I've been figuring out how to use this open source program called, "Processing". You can download it for free and find tutorials on the Processing website.
I created the image above with one of the simple beginning codes, and the images below were created by modifiying that code.
A sort of storm
Undulating waves like unraveled knitting

Then I figured out how to code different colors.
I drew this with a mouse.

Monday, July 19, 2010

From Here to There

This is most of a letter I wrote to accompany a letter of support from MIT, asking for assistance to attend the Fab Academy graduation in Amsterdam!

In the summer of 2009 I was very fortunately awarded the Fellowship of Craft by the Rhode Island State Council on the Arts. That September, while teaching at the Rhode Island Maker Faire at Slater Mills, I was invited to participate in the Fab Academy, the pilot year of a program in digital fabrication. I decided to invest my fellowship money in furthering my education, and I enrolled as one of half a dozen people in America who participated as students in this exciting and prestigious new program.

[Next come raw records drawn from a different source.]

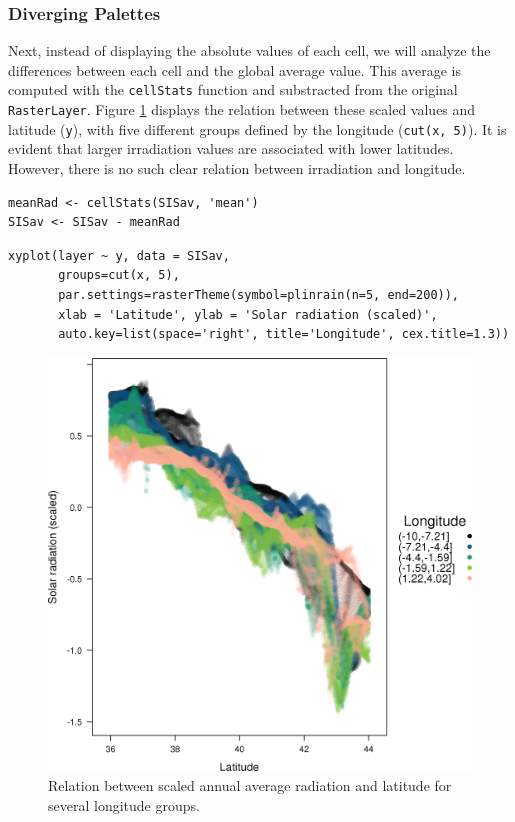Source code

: \subsubsection{Diverging Palettes}
\label{sec-1-1-3}
Next, instead of displaying the absolute values of each cell, we will
analyze the differences between each cell and the global average
value. This average is computed with the \texttt{cellStats} function and
substracted from the original \texttt{RasterLayer}. Figure
\ref{fig:xyplotSISav} displays the relation between these scaled
values and latitude (\texttt{y}), with five different groups defined by the
longitude (\texttt{cut(x, 5)}). It is evident that larger irradiation values
are associated with lower latitudes. However, there is no such clear
relation between irradiation and longitude.


\lstset{language=R,numbers=none}
\begin{lstlisting}
meanRad <- cellStats(SISav, 'mean')
SISav <- SISav - meanRad
\end{lstlisting}


\lstset{language=R,numbers=none}
\begin{lstlisting}
xyplot(layer ~ y, data = SISav,
       groups=cut(x, 5),
       par.settings=rasterTheme(symbol=plinrain(n=5, end=200)),
       xlab = 'Latitude', ylab = 'Solar radiation (scaled)',  
       auto.key=list(space='right', title='Longitude', cex.title=1.3))
\end{lstlisting}

\begin{figure}[htb]
\centering
\includegraphics[width=.9\linewidth]{figs/xyplotSISav.png}
\caption{\label{fig:xyplotSISav}Relation between scaled annual average radiation and latitude for several longitude groups.}
\end{figure}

Though classes were held at AS220's new Fab Lab in Providence, the program was taught through the Massachusetts Institute of Technology and the Institute for Advanced Architecture of Barcelona, via international video conferences. This communication technology connected us, not only to MIT and Barcelona, but also to the other Fab Academies in Vestmannaeyjar, Iceland; Pune, India; Capetown, South Africa; Amsterdam & Gronigen, Holland; Nairobi, Kenya; and Bermeo, Spain.

Nearly fifty Fab Labs, or digital fabrication laboratories, have been created in sixteen different countries around the world. A Fab Lab consists of a suite of tools for digital fabrication, including a laser cutter, vinyl cutter, CNC router, 3D scanner, 3D printer, and a variety of other tools. These resources enable people to make almost anything, and can help everyone to better meet the needs of their community via rapid prototyping and digital design solutions. At the Fab Lab in Jalalabad, Afghanistan lab users designed and fabricated their own long- range wireless antennas to bring internet reception to their community. These receivers were built from plywood and chicken wire.

In our Providence and Rhode Island communities, I see a need for employment. Using the skills that I have learned in the Fab Academy, I hope to create jobs by building a lasercutter and starting a laser- cut textile business. In this endeavor I will unite these new digital techniques with my extensive knowledge of traditional craft practices. I'm currently researching different types of home-built lasercutters, and writing a business plan.

This August, the first class of the Fab Academy will graduate in Amsterdam at the 6th annual FAB conference. I look hopefully forward to attending this event and to learning, teaching, and continuing to work in new ways in the future.

Saturday, July 17, 2010

Electronic "Paper"work

I've been applying for a lot of stuff lately, mostly associated with the logistics around getting to the Fab Academy graduation in Amsterdam. I'm working on an interview/ article for an exciting magazine, and yesterday I gave an artist talk for the Providence Art Windows. I guess I haven't written in a little while because, focusing on work, I didn't feel outgoing for a few days. Now I'm finishing up projects to bring to Europe, and researching libraries, museums, galleries, and suppliers to visit while overseas. Let me know if you have any suggestions!

Wednesday, July 7, 2010

More Glass

Photos by Gisel Florez, except for the bottom one.
It took me a month to make this necklace.

I made some of these beads with vintage glass rods from 1950s France.
I etched the glass to look matte, like candy necklaces.

Sunday, July 4, 2010

Hair- do

I don't usually post images of things I didn't make myself, but I really want to share these. Most of them are from Hairport in Lisbon, Portugal.

Friday, July 2, 2010

Evolving Bubblecloud

I'm always trying to figure out the myriad possibilities to construct the support structures for these forms I imagine.